LOS PERSONAJES DE ESTA HISTORIA NO SON MIOS SON DE LA GRAN STHEPENIE MEYER. LA HISTORIA VIENE DE MI MENTE.

La siguiente semana paso volando, aun no presentaba a Edward y Jasper. No tuvieron un muy buen comienzo y aunque sabía que Edward tenía claro que entre él y yo no había nada, prefería posponerlo. Afortunadamente tenia al mejor amigo que alguien pudiera pedir y lo acepto sin replicas.

Jasper supo de la pelea con Black y le explique todo, el entendió aunque me pregunto si estaba segura de querer estar con él. Ni siquiera tuve que pensar la respuesta.

Todo iba mejor de lo que esperaba, hasta que Edward me dio una noticia.

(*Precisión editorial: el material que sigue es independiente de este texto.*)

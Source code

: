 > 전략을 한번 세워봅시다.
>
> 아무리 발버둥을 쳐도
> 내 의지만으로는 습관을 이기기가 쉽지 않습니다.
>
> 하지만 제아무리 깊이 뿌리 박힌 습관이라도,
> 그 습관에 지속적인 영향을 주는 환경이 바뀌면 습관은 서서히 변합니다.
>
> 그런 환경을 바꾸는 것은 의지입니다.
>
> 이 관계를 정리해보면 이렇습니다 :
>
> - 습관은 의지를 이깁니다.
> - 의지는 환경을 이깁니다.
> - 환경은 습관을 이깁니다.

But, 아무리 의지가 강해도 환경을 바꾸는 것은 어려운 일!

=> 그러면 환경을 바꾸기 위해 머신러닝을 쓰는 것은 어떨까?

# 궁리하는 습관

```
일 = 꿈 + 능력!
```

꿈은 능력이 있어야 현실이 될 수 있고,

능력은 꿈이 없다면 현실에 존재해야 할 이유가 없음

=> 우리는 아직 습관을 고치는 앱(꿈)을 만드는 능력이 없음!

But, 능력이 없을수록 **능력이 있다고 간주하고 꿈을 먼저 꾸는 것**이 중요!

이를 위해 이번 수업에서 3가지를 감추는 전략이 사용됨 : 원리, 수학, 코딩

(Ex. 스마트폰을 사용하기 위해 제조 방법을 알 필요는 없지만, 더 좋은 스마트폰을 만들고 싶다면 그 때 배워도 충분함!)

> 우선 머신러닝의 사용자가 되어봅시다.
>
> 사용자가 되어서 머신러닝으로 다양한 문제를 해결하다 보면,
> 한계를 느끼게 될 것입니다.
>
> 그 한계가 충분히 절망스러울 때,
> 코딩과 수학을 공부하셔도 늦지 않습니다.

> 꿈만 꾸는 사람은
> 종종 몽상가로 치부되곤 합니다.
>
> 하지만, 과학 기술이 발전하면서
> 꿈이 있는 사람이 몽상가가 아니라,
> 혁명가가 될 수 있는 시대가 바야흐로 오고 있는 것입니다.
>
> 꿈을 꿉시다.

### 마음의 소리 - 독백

-Quiero que conozcas a mi familia. – Soltó una tarde mientras estábamos recostados sobre el pasto en su prado. Mi mente quedo en blanco.

Conocer a su familia.

Recuerdo que me hablo de ellos. Su padre, Carlisle, que era médico cirujano. Su madre, Esme, dedicada a tiempo completo a ser ama de casa. Su hermano, Emmett, quien iba un año delante de nosotros en el instituto. Y la novia de Emmett y mejor amiga de mi novio, Rosalie Hale, ella estudiaba junto a Emmett.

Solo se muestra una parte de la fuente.